MattW wrote: ↑Mon Dec 23, 2019 8:56 am
So is the new service going to be on entirely separated tracks then? For both directions? Unless they're ready to build a new double-track railroad, that seems very short-sighted and inefficient.
The articles written about this seem to say that four tracks from DC to Richmond is eventually in the plans.
This is good, but we should also bear in mind that the RF&P is a very old route - and has quite a lot of constraints that will make turning it into a world-class railroad pretty difficult. Much of the route is quite curvy meaning that even with electrification, it would still be slow.
The current plan calls for only minor realignments, mostly within the existing right-of-way. This makes sense as an endgame north of Quantico, where the right-of-way is pretty much hemmed in by the river, by development, or both - making anything more than minor curve changes difficult.
South of Quantico, however, things change.

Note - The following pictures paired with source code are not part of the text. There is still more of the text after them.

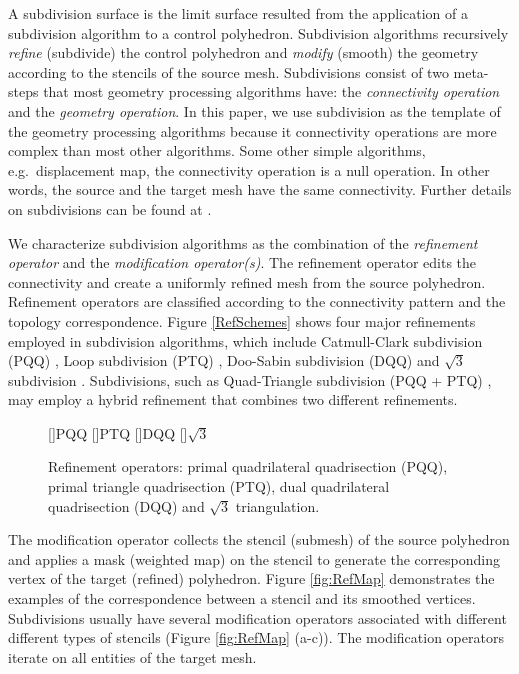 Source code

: A subdivision surface is the limit surface resulted from the
application of a subdivision algorithm to a control polyhedron.
Subdivision algorithms recursively \emph{refine} (subdivide) the
control polyhedron and \emph{modify} (smooth) the geometry according
to the stencils of the source mesh.  Subdivisions consist of two
meta-steps that most geometry processing algorithms have: the
\emph{connectivity operation} and the
\emph{geometry operation}. In this paper, we use subdivision
as the template of the geometry processing algorithms because it
connectivity operations are more complex than most other
algorithms. Some other simple algorithms, e.g.\ displacement map, the
connectivity operation is a null operation. In other words, the source
and the target mesh have the same connectivity.  Further details on
subdivisions can be found at \cite{siggraph1998notes}.


We characterize subdivision algorithms as the combination of the
\emph{refinement operator} and the \emph{modification operator(s)}. 
The refinement operator edits the connectivity and create a uniformly
refined mesh from the source polyhedron.  Refinement operators are
classified according to the connectivity pattern and the topology
correspondence.  Figure \ref{RefSchemes} shows four major refinements
employed in subdivision algorithms, which include Catmull-Clark
subdivision (PQQ) \cite{cc}, Loop subdivision (PTQ) \cite{loop},
Doo-Sabin subdivision (DQQ) \cite{ds} and $\sqrt{3}$ subdivision
\cite{sqrt3}. Subdivisions, such as Quad-Triangle subdivision (PQQ +
PTQ) \cite{qts,l-pg-03}, may employ a hybrid refinement that combines
two different refinements.

\begin{figure}
  \centering
  []{\scriptsize PQQ} 
  []{\scriptsize PTQ}
  []{\scriptsize DQQ} 
  []{\scriptsize $\sqrt{3}$} 
  \caption{Refinement operators: 
    primal quadrilateral quadrisection (PQQ),
    primal triangle quadrisection (PTQ),
    dual quadrilateral quadrisection (DQQ) and
    $\sqrt{3}$ triangulation.}
  \label{fig:RefSchemes}
\end{figure}

The modification operator collects the stencil (submesh) of the source
polyhedron and applies a mask (weighted map) on the stencil to
generate the corresponding vertex of the target (refined)
polyhedron. Figure \ref{fig:RefMap} demonstrates the examples of the
correspondence between a stencil and its smoothed
vertices. Subdivisions usually have several modification operators
associated with different different types of stencils (Figure
\ref{fig:RefMap} (a-c)).  The modification operators iterate on all
entities of the target mesh.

Much of the route goes across the countryside, where there would be few things (other than trees) to stand in the way of building a true high speed alignment. When there is enough service planned to merit four tracks all the way to Richmond, I hope that a full electrified HSR route, with top speeds north of 200 and no curves slower than 150, might be on the agenda as a part of that. This would involve quite a bit of greenfield construction, including high speed bypasses of Fredericksburg and Ashland. Going passenger-only would allow for steeper grades, up to 3 or 4%, instead of the typical 1% max allowed for freight, so that might make it easier to find a route without quite so much earth moving. Regardless, it would cost a pretty penny - but worth it, given how many routes funnel into the NEC through Richmond. Hey, it might even make sense as a demonstration next gen HSR project for Amtrak.